Friday, September 04, 2009

The Myth of the Overscheduled Child

I have another back-to-school piece, this one featuring 2009 Davidson Fellow Erika DeBenedictis, on the Taste Page of the Wall Street Journal this morning. The essay is called "The Myth of the Overscheduled Child" and makes the point that many kids like being challenged and busy. And, often, it's quite good for them to be so! We are happiest when we are throwing ourselves into meaningful projects (like practicing with a sports team to improve, or doing independent computer science research) and making progress. Unfortunately, vast proportions of American teens never get to do any of this.

Anyway, it's been a busy week of back-to-school pieces, but we'll be back to specific gifted coverage next week.


Anonymous said...

Great piece in the WSJ!
I tried to order your book, but it looks like it's not listed yet on Amazon. When will "168 Hours" be published?

Jeremy said... seems to me that much of the hand-wringing about overscheduled kids has been focused on middle-class (and upper) preteens, and even preschoolers. I think there's legitimate pushback on this front, with the goal of giving younger children more time for unstructured play, time with the families and downtime to read and rest.

The somewhat snarky tone of the article seems to condemn anyone who might have ever worried about their tired, stressed-out 8-year-old niece who is has math tutoring, soccer, piano lessons, drama club, riding lessons, and does hours of homework. I don't hear many people worrying about their teenagers being too busy -- more likely the opposite.

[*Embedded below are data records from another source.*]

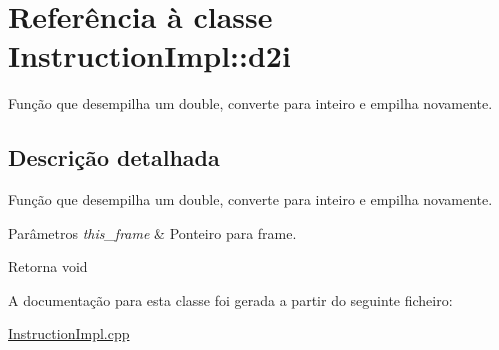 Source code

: \hypertarget{class_instruction_impl_1_1d2i}{}\section{Referência à classe Instruction\+Impl\+:\+:d2i}
\label{class_instruction_impl_1_1d2i}


Função que desempilha um double, converte para inteiro e empilha novamente.  




\subsection{Descrição detalhada}
Função que desempilha um double, converte para inteiro e empilha novamente. 


\begin{DoxyParams}{Parâmetros}
{\em this\+\_\+frame} & Ponteiro para frame. \\
\hline
\end{DoxyParams}
\begin{DoxyReturn}{Retorna}
void 
\end{DoxyReturn}


A documentação para esta classe foi gerada a partir do seguinte ficheiro\+:\begin{DoxyCompactItemize}
\item 
\hyperlink{_instruction_impl_8cpp}{Instruction\+Impl.\+cpp}\end{DoxyCompactItemize}
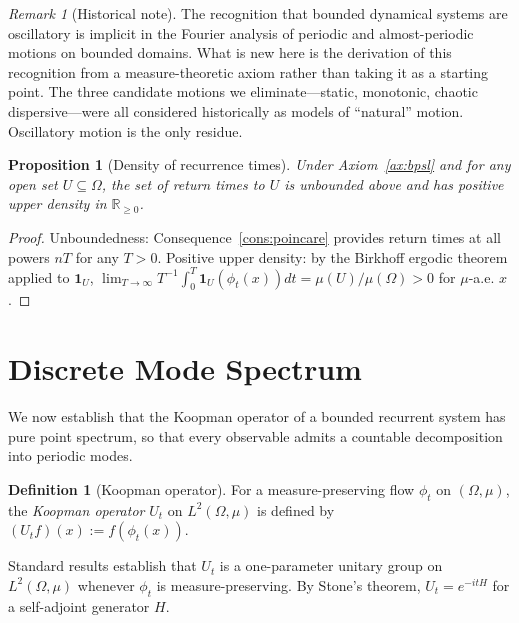 \documentclass[11pt,twocolumn,a4paper]{article}
\theoremstyle{axiomstyle}
\theoremstyle{conseqstyle}
\newtheorem{proposition}{Proposition}
\theoremstyle{definition}
\newtheorem{definition}{Definition}
\theoremstyle{remark}
\newtheorem*{remark}{Remark}
\newcommand{\Real}{\mathbb{R}}
\begin{document}
\begin{remark}[Historical note]
The recognition that bounded dynamical systems are oscillatory is implicit in the Fourier analysis of periodic and almost-periodic motions on bounded domains. What is new here is the derivation of this recognition from a measure-theoretic axiom rather than taking it as a starting point. The three candidate motions we eliminate---static, monotonic, chaotic dispersive---were all considered historically as models of ``natural'' motion. Oscillatory motion is the only residue.
\end{remark}

\begin{proposition}[Density of recurrence times]
\label{prop:densereturns}
Under Axiom~\ref{ax:bpsl} and for any open set $U\subseteq\Omega$, the set of return times to $U$ is unbounded above and has positive upper density in $\Real_{\ge 0}$.
\end{proposition}

\begin{proof}
Unboundedness: Consequence~\ref{cons:poincare} provides return times at all powers $nT$ for any $T>0$. Positive upper density: by the Birkhoff ergodic theorem applied to $\mathbf{1}_{U}$, $\lim_{T\to\infty}T^{-1}\int_{0}^{T}\mathbf{1}_{U}(\phi_{t}(x))dt=\mu(U)/\mu(\Omega)>0$ for $\mu$-a.e. $x$.
\end{proof}

\section{Discrete Mode Spectrum}
\label{sec:discretemodes}

We now establish that the Koopman operator of a bounded recurrent system has pure point spectrum, so that every observable admits a countable decomposition into periodic modes.

\begin{definition}[Koopman operator]
\label{def:koopman}
For a measure-preserving flow $\phi_{t}$ on $(\Omega,\mu)$, the \emph{Koopman operator} $U_{t}$ on $L^{2}(\Omega,\mu)$ is defined by $(U_{t}f)(x):=f(\phi_{t}(x))$.
\end{definition}

Standard results \citep{koopman1931,reed1980} establish that $U_{t}$ is a one-parameter unitary group on $L^{2}(\Omega,\mu)$ whenever $\phi_{t}$ is measure-preserving. By Stone's theorem, $U_{t}=e^{-itH}$ for a self-adjoint generator $H$.
\end{document}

By the time kids get into high school, they tend to be making more independent decisions about their time, and the keeners have always found ways to fill up their schedules. I think you're right to point out that we should be more concerned about teenagers who don't have much on the go, but let's not confuse this with trying to get young kids into more activities...

Laura Vanderkam said...

To anonymous: please hold that thought! The book's publication date is May 27, 2009. You can check out my blog about it,, for more info on the book and when it will be available.

kcab said...

I agree with Jeremy - the "scolds" (come *on* now, Laura, you are better than that!) are focused on younger children, not teens.

Cheryl said...

When people, including me, talk about "overscheduled children," I don't think we're speaking of teens. It's the younger set, who are shuttled from one activity to another, signed up by parents who are trying to keep them well rounded, and who I see in my 4th grade class falling asleep with their heads on their desks and stressing out about all they have to do.

When do these kids get to read, explore, find their own interests? Answer: they don't. I've purposely NOT over-scheduled my gifted kid. He's scheduled his own time with things he's interested in: building robots, learning quantum physics. He might not have discovered his interests if I'd not let him have time to explore. Or sleep.

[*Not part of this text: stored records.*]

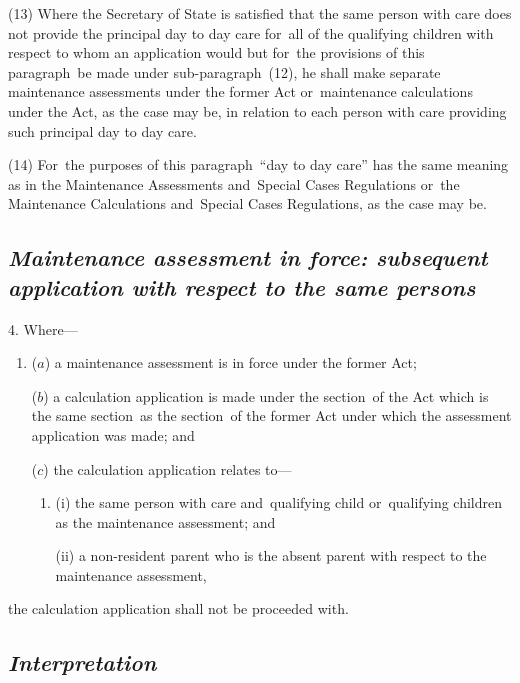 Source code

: \documentclass[12pt,a4paper]{article}
\begin{document}
(13) Where the Secretary of State is satisfied that the same person with care does not provide the principal day to day care for~all of the qualifying children with respect to whom an application would but for~the provisions of this paragraph~be made under sub-paragraph~(12), he shall make separate maintenance assessments under the former Act or~maintenance calculations under the Act, as the case may be, in relation to each person with care providing such principal day to day care.

(14) For~the purposes of this paragraph~“day to day care” has the same meaning as in the Maintenance Assessments and~Special Cases Regulations or~the Maintenance Calculations and~Special Cases Regulations, as the case may be.


\subsection*{\itshape Maintenance assessment in force: subsequent application with respect to the same persons}

4.  Where—
\begin{enumerate}\item[]
($a$) a maintenance assessment is in force under the former Act;

($b$) a calculation application is made 
under the section~of the Act which is the same section~as the section~of the former Act under which the assessment application was made; and

($c$) the calculation application relates to—
\begin{enumerate}\item[]
(i) the same person with care and~qualifying child or~qualifying children as the maintenance assessment; and

(ii) a non-resident parent who is the absent parent with respect to the maintenance assessment,
\end{enumerate}
\end{enumerate}
the calculation application shall not be proceeded with.


\subsection*{\itshape Interpretation}
\end{document}
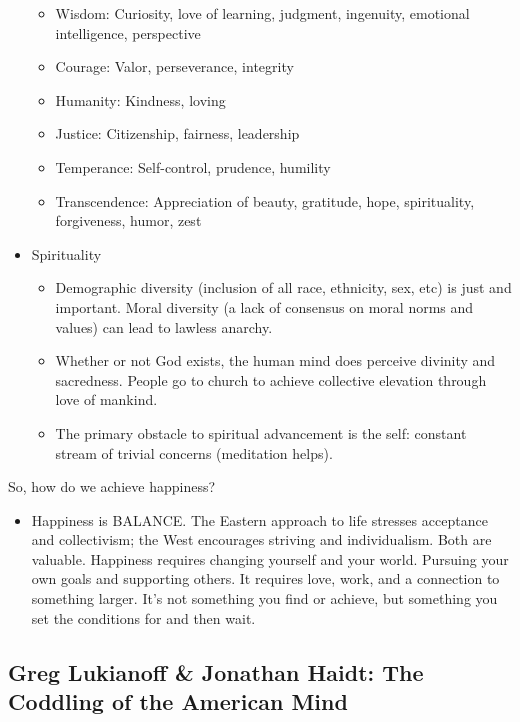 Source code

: \documentclass[
]{article}
\providecommand{\tightlist}{%
  \setlength{\itemsep}{0pt}\setlength{\parskip}{0pt}}
\begin{document}
\begin{itemize}
  \begin{itemize}
  \item
    Wisdom: Curiosity, love of learning, judgment, ingenuity, emotional
    intelligence, perspective
  \item
    Courage: Valor, perseverance, integrity
  \item
    Humanity: Kindness, loving
  \item
    Justice: Citizenship, fairness, leadership
  \item
    Temperance: Self-control, prudence, humility
  \item
    Transcendence: Appreciation of beauty, gratitude, hope,
    spirituality, forgiveness, humor, zest
  \end{itemize}
\item
  Spirituality

  \begin{itemize}
  \item
    Demographic diversity (inclusion of all race, ethnicity, sex, etc)
    is just and important. Moral diversity (a lack of consensus on moral
    norms and values) can lead to lawless anarchy.
  \item
    Whether or not God exists, the human mind does perceive divinity and
    sacredness. People go to church to achieve collective elevation
    through love of mankind.
  \item
    The primary obstacle to spiritual advancement is the self: constant
    stream of trivial concerns (meditation helps).
  \end{itemize}
\end{itemize}

So, how do we achieve happiness?

\begin{itemize}
\tightlist
\item
  Happiness is BALANCE. The Eastern approach to life stresses acceptance
  and collectivism; the West encourages striving and individualism. Both
  are valuable. Happiness requires changing yourself and your world.
  Pursuing your own goals and supporting others. It requires love, work,
  and a connection to something larger. It's not something you find or
  achieve, but something you set the conditions for and then wait.
\end{itemize}

\hypertarget{greg-lukianoff-jonathan-haidt-the-coddling-of-the-american-mind}{%
\subsection{Greg Lukianoff \& Jonathan Haidt: The Coddling of the
American
Mind}\label{greg-lukianoff-jonathan-haidt-the-coddling-of-the-american-mind}}
\end{document}
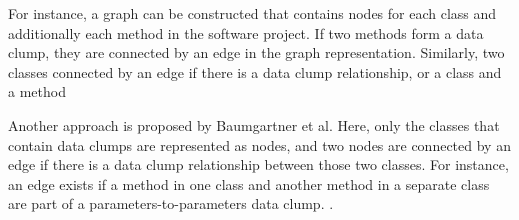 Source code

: For instance, a graph can be constructed that contains nodes for each class and additionally each method in the software project. If two methods form a data clump, they are connected by an edge in the graph representation. Similarly, two classes connected by an edge if there is a data clump relationship, or a class and a method   

Another approach is proposed by Baumgartner et al. Here, only the classes that contain data clumps are represented as nodes, and two nodes are connected by an edge if there is a data clump relationship between those two classes. For instance, an edge exists if a method in one class and another method in a separate class are part of a parameters-to-parameters data clump. \cite{data_clumps_baumgartner}.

The teenager you opened your story with scheduled herself. She wasn't being forced into the schedule by her parents, and she's old enough to be independent and get or carpool herself places rather than taking over the family schedule with away-from-home chauffeuring and supervision duties. Big difference.

Jeremy said...

What do you think, Laura? Did we miss something in thinking that you exploited widespread concern over overscheduled pre-teens and elementary-school kids as a sort of strawman argument for your theory that most teens aren't overscheduled?

Laura Vanderkam said...

Jeremy- The Panel Study of Income Dynamics has info on children ages 5-11 as well. They spend less time on homework (3.1 hours per week or about 27 minutes per day) than teens. They spend 1.0 hours on "organizations" and 2.2 hours on sports.

As for unstructured time, they spend 10.5 hours playing which is the biggest leisure activity besides (guess what?) watching television. The PSID puts the TV number at 14 hours per week, though Nielsen puts it higher. They sleep more than 10 hours per night, which I think is relatively close to the recommendation.

As I said in the article, I'm sure you can find a few children who do too much. But they are not the average -- either among teens or younger children.

Jeremy said...

Considering those average numbers, we know that many are doing more and many are doing less (for teens too). So if the average kid is doing three hours of homework and three hours of extracurricular activities, the ones I'm seeing (mid-upper class, mostly white) are doing closer to twice that much -- not including after-school childcare, which should be seen as another scheduled activity. Many of these kids are scheduled (including school) from 7am to 7pm, and I suppose they may be getting some TV time before bed.

Your "scolds" think that's excessive, and I'll include myself in their numbers. Your point that many kids (including in this younger group) may be underscheduled and wasting more of their time on TV is also likely true, and there's no reason why both points could have been articulated and supported in the same article.